Sebut Sebagai Tanda Terimakasih, Begini Dirjen Hubla Alirkan Uang Suap dari Kontraktor
Mereka datang mengucapkan terima kasih karena saya ajari, Mereka berhasil sebagai pemenang, akhirnya memberikan sesuatu,
TRIBUNKALTIM.CO, JAKARTA - Sempat samar-samar lupa dan bingung ketika ditanya seputar peruntukan dan dari mana saja uang sebanyak Rp 18,9 miliar itu didapatnya, Dirjen Perhubungan Laut Kementerian Perhubungan (Hubla Kemenhub) Antonius Tonny Budiono, Jumat (25/8/2017) akhirnya mengakui uang tersebut untuk biaya operasional dirinya.
Uang itu ditimbunnya di sebuah rumah dinasnya, di Mess Perwira Bahtera Suaka, Jakarta Pusat. "Ini untuk operasioal (saya)," katanya. Namun ia seacara sadar mengetahui bahwa apa yang dilakukannya melanggar aturan.
Tonny tetap tidak menjelaskan rinci dari mana atau proyek yang mana uang tanda terimakasih tersebut. Ya, Tonny menyebut uang suap sebanyak itu sebagai uang "tanda terimakasih" yang terkumpul sejak tahun 2016.
"Saya tidak pernah (mengetahui) detail dari mana atau proyek yang mana (uang-uang itu). Mereka datang mengucapkan terima kasih karena saya ajari, Mereka berhasil sebagai pemenang, akhirnya memberikan sesuatu, dan itu (akhirnya) salah," kata Tonny di gedung KPK.
Ia mengakui uang suap (gratifikasi) tidak seluruh uang itu untuk kebutuhan pribadinya, seperti persiapan pensiun. Beberapa juga untuk kegiatan operasioal dan sosial.
Misalnya, kalau ada permintaan sumbangan dari event atau acaratertentu, dari yayasan YatimPiatu atau tempat ibadah, ia ambilkan dari sumber uang tersebut.
"Ada gereja rusak, ya nyumbang. Sekolahan rusak, saya nyumbang. Untuk kebutuhan sosial-lah," ungkapnya, seraya memastikan bahwa tak ada uang yang megalir ke rekan-rekannya di Kemenhub.
Ia juga membantah keterlibatan Menteri Perhubungan Budi Karya Sumadi.
"Nggak... nggak (terlibat)... Pak Menteri ini orang baik," tegasnya saat akan dibawa ke Rutan Pomdam Jaya Guntur.
Komisi Pemberantasan Korupsi telah menetapkan dirinya sebagai tersangka, pasca-operasi tangkap tangan (OTT) di sebuah rumah dinasnya, Mes Perwira Bahtera di Jakarta Pusat, Rabu (23/8/2017) malam.

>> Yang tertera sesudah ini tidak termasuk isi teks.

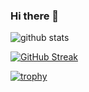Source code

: ### Hi there 👋

<!--
**ryo3568/ryo3568** is a ✨ _special_ ✨ repository because its `README.md` (this file) appears on your GitHub profile.

Here are some ideas to get you started:

- 🔭 I’m currently working on ...
- 🌱 I’m currently learning ...
- 👯 I’m looking to collaborate on ...
- 🤔 I’m looking for help with ...
- 💬 Ask me about ...
- 📫 How to reach me: ...
- 😄 Pronouns: ...
- ⚡ Fun fact: ...
-->


<img alt="github stats" src="https://github-readme-stats.vercel.app/api?username=ryo3568&show_icons=ture" />

<!-- streak -->
[![GitHub Streak](http://github-readme-streak-stats.herokuapp.com?user=ryo3568)](https://git.io/streak-stats)

[![trophy](https://github-profile-trophy.vercel.app/?username=ryo3568&column=7)](https://github.com/ryo-ma/github-profile-trophy)
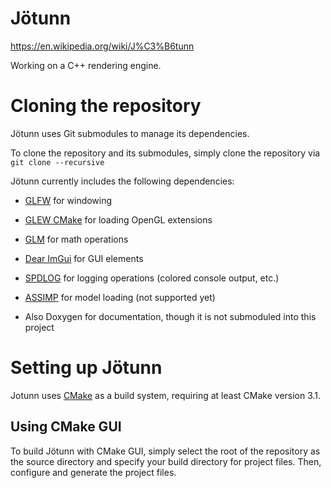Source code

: # Jötunn
https://en.wikipedia.org/wiki/J%C3%B6tunn

Working on a C++ rendering engine.

# Cloning the repository

Jötunn uses Git submodules to manage its dependencies.

To clone the repository and its submodules, simply clone the repository via `git clone --recursive`

Jötunn currently includes the following dependencies:
* [GLFW](https://github.com/glfw/glfw) for windowing
* [GLEW CMake](https://github.com/Perlmint/glew-cmake) for loading OpenGL extensions
* [GLM](https://github.com/g-truc/glm) for math operations
* [Dear ImGui](https://github.com/ocornut/imgui) for GUI elements
* [SPDLOG](https://github.com/gabime/spdlog) for logging operations (colored console output, etc.)
* [ASSIMP](https://github.com/assimp/assimp) for model loading (not supported yet)

* Also Doxygen for documentation, though it is not submoduled into this project

# Setting up Jötunn

Jotunn uses [CMake](https://cmake.org/) as a build system, requiring at least CMake version 3.1.

## Using CMake GUI

To build Jötunn with CMake GUI, simply select the root of the repository as the source directory and specify your build directory for project files. Then, configure and generate the project files.

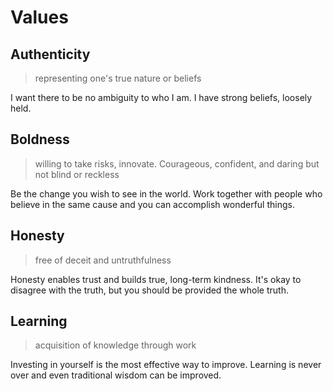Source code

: # Values

## Authenticity
> representing one's true nature or beliefs

I want there to be no ambiguity to who I am. I have strong beliefs, loosely held.

## Boldness
> willing to take risks, innovate. Courageous, confident, and daring but not blind or reckless

Be the change you wish to see in the world. Work together with people who believe in the same cause and you can accomplish wonderful things.

## Honesty
> free of deceit and untruthfulness

Honesty enables trust and builds true, long-term kindness. It's okay to disagree with the truth, but you should be provided the whole truth.

## Learning
> acquisition of knowledge through work

Investing in yourself is the most effective way to improve. Learning is never over and even traditional wisdom can be improved.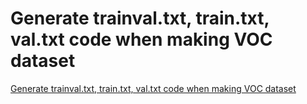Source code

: # Generate trainval.txt, train.txt, val.txt code when making VOC dataset
[Generate trainval.txt, train.txt, val.txt code when making VOC dataset](https://aiwithcloud.com/2022/09/15/generate_trainval-txt_train-txt_val-txt_code_when_making_voc_dataset/)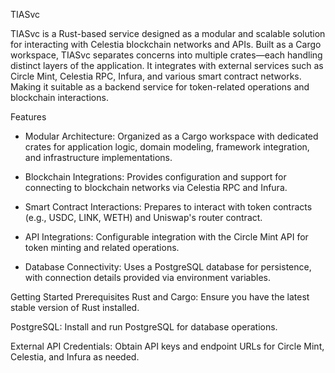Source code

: TIASvc

TIASvc is a Rust-based service designed as a modular and scalable solution for interacting with Celestia blockchain networks and APIs. 
Built as a Cargo workspace, TIASvc separates concerns into multiple crates—each handling distinct layers of the application. 
It integrates with external services such as Circle Mint, Celestia RPC, Infura, and various smart contract networks.
Making it suitable as a backend service for token-related operations and blockchain interactions.

Features
- Modular Architecture:
Organized as a Cargo workspace with dedicated crates for application logic, domain modeling, framework integration, and infrastructure implementations.

- Blockchain Integrations:
Provides configuration and support for connecting to blockchain networks via Celestia RPC and Infura.

- Smart Contract Interactions:
Prepares to interact with token contracts (e.g., USDC, LINK, WETH) and Uniswap's router contract.

- API Integrations:
Configurable integration with the Circle Mint API for token minting and related operations.

- Database Connectivity:
Uses a PostgreSQL database for persistence, with connection details provided via environment variables.


Getting Started
Prerequisites
Rust and Cargo:
Ensure you have the latest stable version of Rust installed.

PostgreSQL:
Install and run PostgreSQL for database operations.

External API Credentials:
Obtain API keys and endpoint URLs for Circle Mint, Celestia, and Infura as needed.
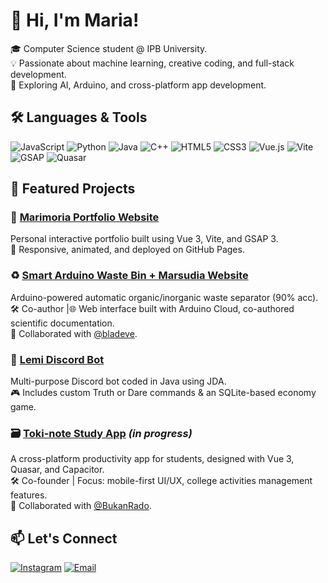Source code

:# 👋 Hi, I'm Maria!

🎓 Computer Science student @ IPB University.<br>
💡 Passionate about machine learning, creative coding, and full-stack development.<br>
🔬 Exploring AI, Arduino, and cross-platform app development.<br>

## 🛠️ Languages & Tools

![JavaScript](https://img.shields.io/badge/JavaScript-F7DF1E?style=flat&logo=javascript&logoColor=black)
![Python](https://img.shields.io/badge/Python-3776AB?style=flat&logo=python&logoColor=white)
![Java](https://img.shields.io/badge/Java-007396?style=flat&logo=java&logoColor=white)
![C++](https://img.shields.io/badge/C++-00599C?style=flat&logo=c%2b%2b&logoColor=white)
![HTML5](https://img.shields.io/badge/HTML5-E34F26?style=flat&logo=html5&logoColor=white)
![CSS3](https://img.shields.io/badge/CSS3-1572B6?style=flat&logo=css3&logoColor=white)
![Vue.js](https://img.shields.io/badge/Vue.js-4FC08D?style=flat&logo=vue.js&logoColor=white)
![Vite](https://img.shields.io/badge/Vite-646CFF?style=flat&logo=vite&logoColor=white)
![GSAP](https://img.shields.io/badge/GSAP-88CE02?style=flat&logo=greensock&logoColor=black)
![Quasar](https://img.shields.io/badge/Quasar-1976D2?style=flat&logo=quasar&logoColor=white)

## 📂 Featured Projects

### 🧠 [Marimoria Portfolio Website](https://github.com/yourusername/marimoria)  
  Personal interactive portfolio built using Vue 3, Vite, and GSAP 3.  
  🎨 Responsive, animated, and deployed on GitHub Pages.

### ♻️ [Smart Arduino Waste Bin + Marsudia Website](https://github.com/yourusername/smart-bin)  
  Arduino-powered automatic organic/inorganic waste separator (90% acc).  
  🛠️ Co-author |🌐 Web interface built with Arduino Cloud, co-authored scientific documentation.<br>
  🤝 Collaborated with [@bladeve](https://github.com/bladeve).

### 🤖 [Lemi Discord Bot](https://github.com/yourusername/lemi-discord-bot)  
  Multi-purpose Discord bot coded in Java using JDA.  
  🎮 Includes custom Truth or Dare commands & an SQLite-based economy game.

### 🗃️ [Toki-note Study App](https://github.com/yourusername/toki-note) *(in progress)*  
  A cross-platform productivity app for students, designed with Vue 3, Quasar, and Capacitor.  
  🛠️ Co-founder | Focus: mobile-first UI/UX, college activities management features.<br>
  🤝 Collaborated with [@BukanRado](https://github.com/BukanRado).

## 📫 Let's Connect
[![Instagram](https://img.shields.io/badge/@marimoriaa-E4405F?style=flat&logo=instagram&logoColor=white)](https://instagram.com/marimoriaa)
[![Email](https://img.shields.io/badge/Email-mariaamandaipb262@gmail.com-D14836?style=flat&logo=gmail&logoColor=white)](mailto:mariaamandaipb262@gmail.com)

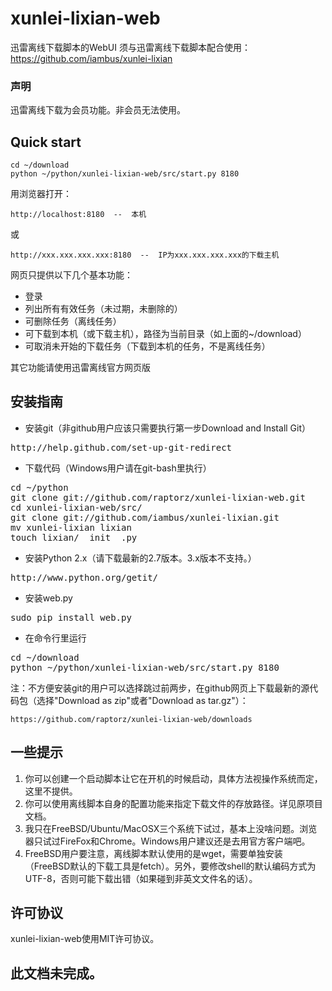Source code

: xunlei-lixian-web
=================

迅雷离线下载脚本的WebUI
须与迅雷离线下载脚本配合使用： https://github.com/iambus/xunlei-lixian

### 声明
迅雷离线下载为会员功能。非会员无法使用。

Quick start
-----------

    cd ~/download
    python ~/python/xunlei-lixian-web/src/start.py 8180

用浏览器打开：

    http://localhost:8180  --  本机

或

    http://xxx.xxx.xxx.xxx:8180  --  IP为xxx.xxx.xxx.xxx的下载主机

网页只提供以下几个基本功能：

* 登录
* 列出所有有效任务（未过期，未删除的）
* 可删除任务（离线任务）
* 可下载到本机（或下载主机），路径为当前目录（如上面的~/download）
* 可取消未开始的下载任务（下载到本机的任务，不是离线任务）

其它功能请使用迅雷离线官方网页版

安装指南
--------

* 安装git（非github用户应该只需要执行第一步Download and Install Git）
<pre>
http://help.github.com/set-up-git-redirect
</pre>
* 下载代码（Windows用户请在git-bash里执行）
<pre>
cd ~/python
git clone git://github.com/raptorz/xunlei-lixian-web.git
cd xunlei-lixian-web/src/
git clone git://github.com/iambus/xunlei-lixian.git
mv xunlei-lixian lixian
touch lixian/__init__.py
</pre>
* 安装Python 2.x（请下载最新的2.7版本。3.x版本不支持。）
<pre>
http://www.python.org/getit/
</pre>
* 安装web.py
<pre>
sudo pip install web.py
</pre>
* 在命令行里运行
<pre>
cd ~/download
python ~/python/xunlei-lixian-web/src/start.py 8180
</pre>

注：不方便安装git的用户可以选择跳过前两步，在github网页上下载最新的源代码包（选择"Download as zip"或者"Download as tar.gz"）：

    https://github.com/raptorz/xunlei-lixian-web/downloads


一些提示
--------

1. 你可以创建一个启动脚本让它在开机的时候启动，具体方法视操作系统而定，这里不提供。
1. 你可以使用离线脚本自身的配置功能来指定下载文件的存放路径。详见原项目文档。
1. 我只在FreeBSD/Ubuntu/MacOSX三个系统下试过，基本上没啥问题。浏览器只试过FireFox和Chrome。Windows用户建议还是去用官方客户端吧。
1. FreeBSD用户要注意，离线脚本默认使用的是wget，需要单独安装（FreeBSD默认的下载工具是fetch）。另外，要修改shell的默认编码方式为UTF-8，否则可能下载出错（如果碰到非英文文件名的话）。


许可协议
--------

xunlei-lixian-web使用MIT许可协议。

此文档未完成。
--------------

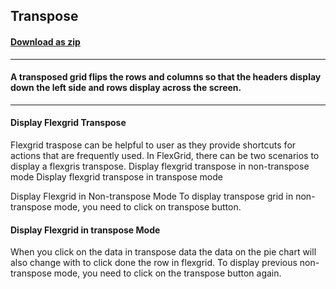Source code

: ## Transpose
#### [Download as zip](https://grapecity.github.io/DownGit/#/home?url=https://github.com/GrapeCity/ComponentOne-WinForms-Samples/tree/master/Core\FlexGrid\CS\TransposedGrid)
____
#### A transposed grid flips the rows and columns so that the headers display down the left side and rows display across the screen.
____
#### Display Flexgrid Transpose

Flexgrid traspose can be helpful to user as they provide shortcuts for actions that 
are frequently used. In FlexGrid, there can be two scenarios to display a flexgris transpose.
Display flexgrid transpose in non-transpose mode 
Display flexgrid transpose in transpose mode 
 
Display Flexgrid in Non-transpose Mode 
To display transpose grid  in non-transpose mode, you need to click on 
transpose button. 

#### Display Flexgrid in transpose Mode 
When you click on the data in transpose data the data on the pie chart will also 
change with to click done the row in flexgrid.
To display previous non-transpose mode, you need to click on the transpose button again.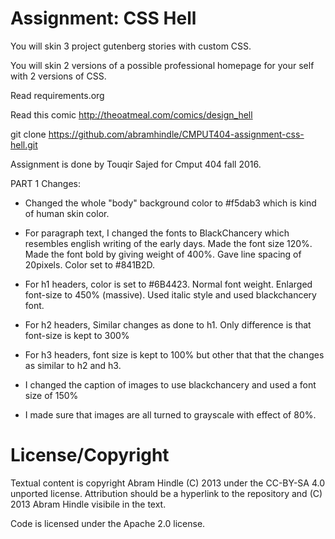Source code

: Assignment: CSS Hell
====================

You will skin 3 project gutenberg stories with custom CSS.

You will skin 2 versions of a possible professional homepage for your
self with 2 versions of CSS.

Read requirements.org

Read this comic http://theoatmeal.com/comics/design_hell

git clone https://github.com/abramhindle/CMPUT404-assignment-css-hell.git

Assignment is done by Touqir Sajed for Cmput 404 fall 2016.


PART 1 Changes:

* Changed the whole "body" background color to #f5dab3 which is kind of human skin color.

* For paragraph text, I changed the fonts to BlackChancery which resembles english writing of the early days. Made the font size 120%. Made the font bold by giving weight of 400%. Gave line spacing of 20pixels. Color set to #841B2D.

* For h1 headers, color is set to #6B4423. Normal font weight. Enlarged font-size to 450% (massive). Used italic style and used blackchancery font.

* For h2 headers, Similar changes as done to h1. Only difference is that font-size is kept to 300%

* For h3 headers, font size is kept to 100% but other that that the changes as similar to h2 and h3.

* I changed the caption of images to use blackchancery and used a font size of 150%

* I made sure that images are all turned to grayscale with effect of 80%.


License/Copyright
=================

Textual content is copyright Abram Hindle (C) 2013 under the CC-BY-SA
4.0 unported license. Attribution should be a hyperlink to the
repository and (C) 2013 Abram Hindle visibile in the text.

Code is licensed under the Apache 2.0 license.



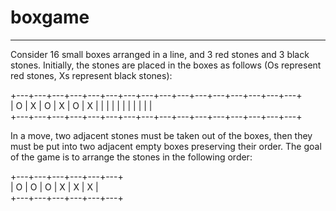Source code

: # boxgame
-----
Consider 16 small boxes arranged in a line, and 3 red stones and 3 black stones. Initially, the stones are placed in the boxes as follows 
(Os represent red stones, Xs represent black stones):

+---+---+---+---+---+---+---+---+---+---+---+---+---+---+---+---+  
| O | X | O | X | O | X |&nbsp;|   |   |   |   |   |   |   |   |   |  
+---+---+---+---+---+---+---+---+---+---+---+---+---+---+---+---+  

In a move, two adjacent stones must be taken out of the boxes, then they must be put into two adjacent empty boxes preserving their order. 
The goal of the game is to arrange the stones in the following order:

+---+---+---+---+---+---+  
| O | O | O | X | X | X |  
+---+---+---+---+---+---+  

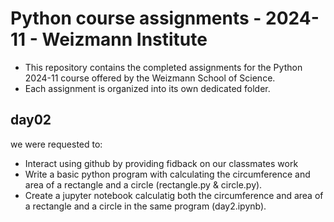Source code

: # Python course assignments - 2024-11 - Weizmann Institute
* This repository contains the completed assignments for the Python 2024-11 course offered by the Weizmann School of Science.
* Each assignment is organized into its own dedicated folder.

## day02
we were requested to: 
* Interact using github by providing fidback on our classmates work
* Write a basic python program with calculating the circumference and area of a rectangle and a circle (rectangle.py & circle.py).
* Create a jupyter notebook calculatig both the circumference and area of a rectangle and a circle in the same program (day2.ipynb).
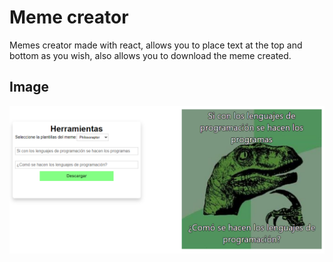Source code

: # Meme creator
Memes creator made with react, allows you to place text at the top and bottom as you wish, also allows you to download the meme created.

## Image
![image](./public/img/captura.png)
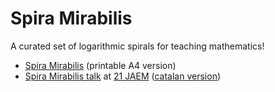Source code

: # Spira Mirabilis

A curated set of logarithmic spirals for teaching mathematics!

* [Spira Mirabilis](/Spira%20Mirabilis/Carlos%20Luna%20Mota%20-%20Spira%20Mirabilis.pdf) (printable A4 version)
* [Spira Mirabilis talk](/Spira%20Mirabilis%20-%20Talk/Carlos%20Luna%20Mota%20-%20Spira%20Mirabilis%20-%202024.pdf) at [21 JAEM](https://21.jaem.es/) ([catalan version](/Spira%20Mirabilis%20-%20Xerrada/Carlos%20Luna%20Mota%20-%20Spira%20Mirabilis%20-%202024.pdf))
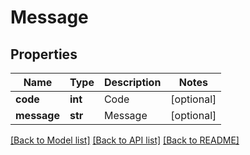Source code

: # Message

## Properties
Name | Type | Description | Notes
------------ | ------------- | ------------- | -------------
**code** | **int** | Code | [optional] 
**message** | **str** | Message | [optional] 

[[Back to Model list]](../README.md#documentation-for-models) [[Back to API list]](../README.md#documentation-for-api-endpoints) [[Back to README]](../README.md)


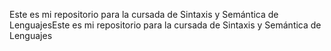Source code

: Este es mi repositorio para la cursada de Sintaxis y Semántica de LenguajesEste es mi repositorio para la cursada de Sintaxis y Semántica de Lenguajes
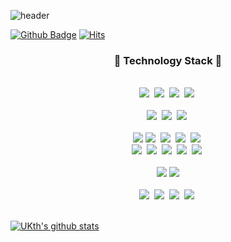 ![header](https://capsule-render.vercel.app/api?type=waving&color=auto&height=300&section=header&text=Welcome&fontSize=70)

[![Github Badge](https://img.shields.io/badge/-Github-000?style=flat-square&logo=Github&logoColor=white&link=https://github.com/UKth)](https://github.com/UKth)
[![Hits](https://hits.seeyoufarm.com/api/count/incr/badge.svg?url=https%3A%2F%2Fgithub.com%2FUKth&count_bg=%23666666&title_bg=%23000000&icon=tinder.svg&icon_color=%23FF2D2D&title=hits&edge_flat=false)](https://hits.seeyoufarm.com)

<h3 align="center">📘 Technology Stack 📘</h3>

<p align="center">
  <br>
  <img src="https://img.shields.io/badge/-C++-00599C?logo=C%2b%2b&logoColor=white"/>&nbsp
  <img src="https://img.shields.io/badge/-Python-3776AB?logo=Python&logoColor=white"/>&nbsp
  <img src="https://img.shields.io/badge/-JavaScript-F7DF1E?logo=JavaScript&logoColor=white"/>&nbsp
  <img src="https://img.shields.io/badge/-TypeScript-3178C6?logo=TypeScript&logoColor=white"/>&nbsp
  <br>
  <br>
  <img src="https://img.shields.io/badge/-HTML5-E34F26?logo=HTML5&logoColor=white"/>&nbsp
  <img src="https://img.shields.io/badge/-CSS3-1572B6?logo=CSS3&logoColor=white"/>&nbsp
  <img src="https://img.shields.io/badge/-php-777BB4?logo=PHP&logoColor=white"/>&nbsp
  <br>
  <br>
  <img src="https://img.shields.io/badge/-Express-000000?logo=express&logoColor=white">
  <img src="https://img.shields.io/badge/-React-31bAdB?logo=React&logoColor=white"/>&nbsp
  <img src="https://img.shields.io/badge/-Next.js-000000?logo=Next.js&logoColor=white"/>&nbsp
  <img src="https://img.shields.io/badge/-ReactNative-1572b6?logo=React"/>&nbsp
  <img src="https://img.shields.io/badge/-Expo-000020?logo=expo&logoColor=white"/>&nbsp
  <br>
  <img src="https://img.shields.io/badge/-PostgreSQL-336791?logo=PostgreSQL&logoColor=white"/>&nbsp
  <img src="https://img.shields.io/badge/-MySQL-4479A1?logo=MySQL&logoColor=white"/>&nbsp
  <img src="https://img.shields.io/badge/-GraphQL-E10098?logo=GraphQL"/>&nbsp
  <img src="https://img.shields.io/badge/-ApolloGraphQL-311C87?logo=Apollo"/>&nbsp
  <img src="https://img.shields.io/badge/-Prisma-2D3748?logo=Prisma&logoColor=white"/>&nbsp
  <br>
  <br>
  <img src="https://img.shields.io/badge/-PyTorch-EE4C2C?logo=PyTorch&logoColor=white"/>
  <img src="https://img.shields.io/badge/-Keras-D00000?logo=Keras&logoColor=white"/>
  <br>
  <br>
  <img src="https://img.shields.io/badge/-AWS-232F3E?logo=Amazon%20AWS&logoColor=white"/>&nbsp
  <img src="https://img.shields.io/badge/-git-F05032?logo=git&logoColor=white"/>&nbsp
  <img src="https://img.shields.io/badge/-Docker-2496ED?logo=Docker&logoColor=white"/>&nbsp
  <img src="https://img.shields.io/badge/-Firebase-FFCA28?logo=Firebase&logoColor=white"/>&nbsp
  <br>
  <br>
</p>


[![UKth's github stats](https://github-readme-stats.vercel.app/api?username=UKth&show_icons=true)](https://github-readme-stats.vercel.app/api?username=UKth)
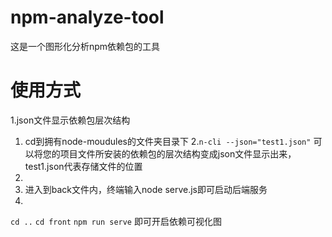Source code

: # npm-analyze-tool
这是一个图形化分析npm依赖包的工具
# 使用方式
1.json文件显示依赖包层次结构
  1. cd到拥有node-moudules的文件夹目录下
  2.`n-cli --json="test1.json"`
   可以将您的项目文件所安装的依赖包的层次结构变成json文件显示出来，test1.json代表存储文件的位置
2.
  1.  进入到back文件内，终端输入node serve.js即可启动后端服务
  2.
`cd ..`
`cd front`
`npm run serve`
 即可开启依赖可视化图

Ia disangka dugaan tindak pidana suap terkait perizinan dan pengadaan proyek-proyek di lingkungan Direktorat Jenderal Perhubungan Laut (Hubla) Tahun Anggaran 2016-2017, termasuk proyek pengerukan di Pelabuhan Tanjung Emas Semarang. Selain Tonny, KPK juga menetapkan tersangka Komisaris PT Adhi Guna Keruktama (AGK), Adiputra Kurniawan.

Menurut Wakil Ketua KPK Basaria Panjaitan, seperti dilansir Tribunnews, dalam kegiatan OTT itu, KPK turut mengamankan belasan miliar uang dan beberapa kartu Anjungan Tunai Mandiri (ATM).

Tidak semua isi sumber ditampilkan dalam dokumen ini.